Emmanuel Macron veut créer une nouvelle institution européenne dont le rôle est déjà rempli par une autre
Se voulant être le leader des progressistes européens, Emmanuel Macron ne pouvait perdre totalement la face. Evitant une remise en cause du choix français à proposer Sylvie Goulard, il a donc repris une recette, digne de l'ancien monde au sein de la politique française : la création d'une nouvelle organisation gravitant autour des institutions législatives et exécutives, cette fois-ci de l'Union européenne.

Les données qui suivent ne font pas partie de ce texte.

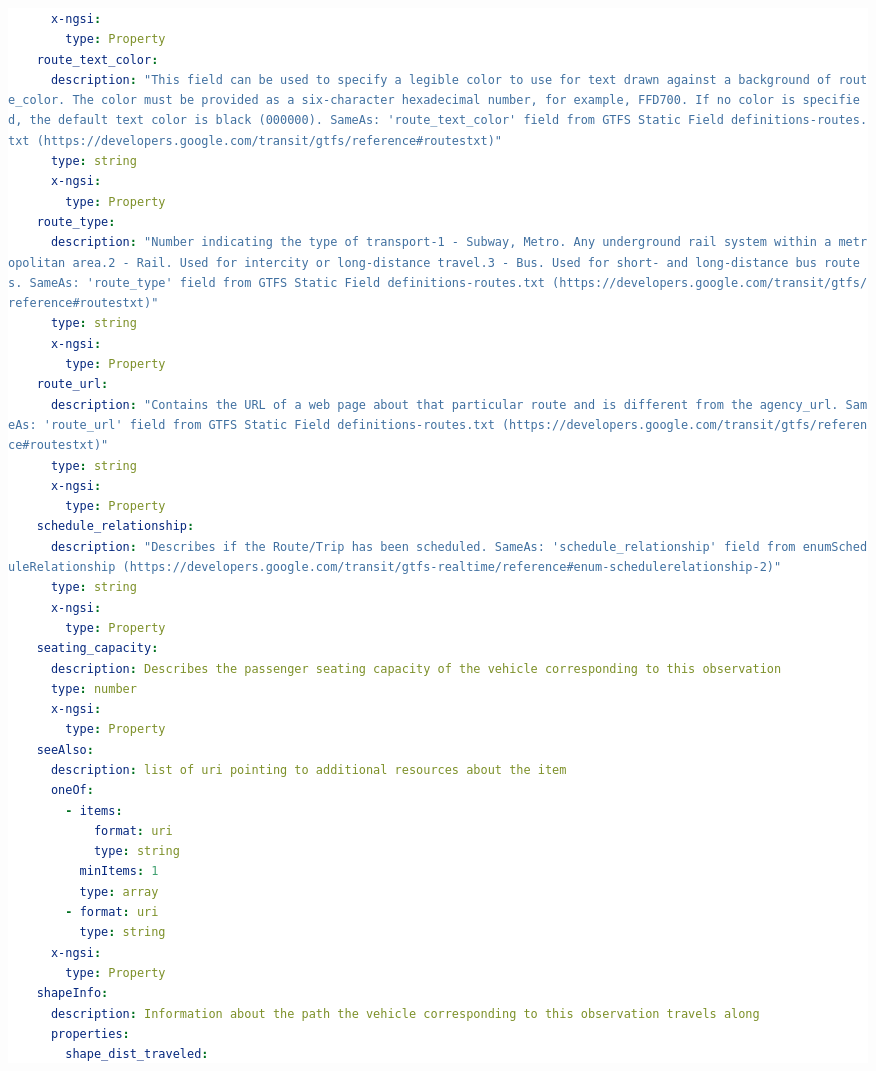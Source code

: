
 ```yaml  
      x-ngsi:    
        type: Property    
    route_text_color:    
      description: "This field can be used to specify a legible color to use for text drawn against a background of route_color. The color must be provided as a six-character hexadecimal number, for example, FFD700. If no color is specified, the default text color is black (000000). SameAs: 'route_text_color' field from GTFS Static Field definitions-routes.txt (https://developers.google.com/transit/gtfs/reference#routestxt)"    
      type: string    
      x-ngsi:    
        type: Property    
    route_type:    
      description: "Number indicating the type of transport-1 - Subway, Metro. Any underground rail system within a metropolitan area.2 - Rail. Used for intercity or long-distance travel.3 - Bus. Used for short- and long-distance bus routes. SameAs: 'route_type' field from GTFS Static Field definitions-routes.txt (https://developers.google.com/transit/gtfs/reference#routestxt)"    
      type: string    
      x-ngsi:    
        type: Property    
    route_url:    
      description: "Contains the URL of a web page about that particular route and is different from the agency_url. SameAs: 'route_url' field from GTFS Static Field definitions-routes.txt (https://developers.google.com/transit/gtfs/reference#routestxt)"    
      type: string    
      x-ngsi:    
        type: Property    
    schedule_relationship:    
      description: "Describes if the Route/Trip has been scheduled. SameAs: 'schedule_relationship' field from enumScheduleRelationship (https://developers.google.com/transit/gtfs-realtime/reference#enum-schedulerelationship-2)"    
      type: string    
      x-ngsi:    
        type: Property    
    seating_capacity:    
      description: Describes the passenger seating capacity of the vehicle corresponding to this observation    
      type: number    
      x-ngsi:    
        type: Property    
    seeAlso:    
      description: list of uri pointing to additional resources about the item    
      oneOf:    
        - items:    
            format: uri    
            type: string    
          minItems: 1    
          type: array    
        - format: uri    
          type: string    
      x-ngsi:    
        type: Property    
    shapeInfo:    
      description: Information about the path the vehicle corresponding to this observation travels along    
      properties:    
        shape_dist_traveled:    
```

Le chef d'Etat français a ainsi proposé la création d'«une haute autorité de la transparence de la vie publique» au sein de l'UE, pourtant régulièrement accusée d'être une usine à gaz concernant les compétences et les prises de décisions de chacune de ses institutions.
D'après Emmanuel Macron, «cette haute autorité» devrait éviter «des règlements de compte politiques entre les familles au Parlement». Les querelles politiques sont en effet la cause, selon lui, du refus de Sylvie Goulard par les eurodéputés. Ce nouvel organe viserait à réduire les interrogations des eurodéputés sur l'éthique des candidats – lorsqu'ils sont auditionnés avant leur nomination – puisque leur profil serait validé par cette autorité.
L'apparence peut apparaître vertueuse. Mais pourquoi créer une telle instance quand il en existe déjà une, censée s'acquitter de cette mission, la Commission des affaires juridiques (Juri) du Parlement européen ? Certes, celle-ci n'est pas indépendante puisque composée d'eurodéputés, et certains, à l'instar de l'eurodéputée de La France insoumise Manon Aubry, la critiquent pour son fonctionnement. Ne suffit-il toutefois pas de transformer une organisation déjà existante plutôt que d'en avoir deux, avec l'existence de chevauchements de compétences à la clef ?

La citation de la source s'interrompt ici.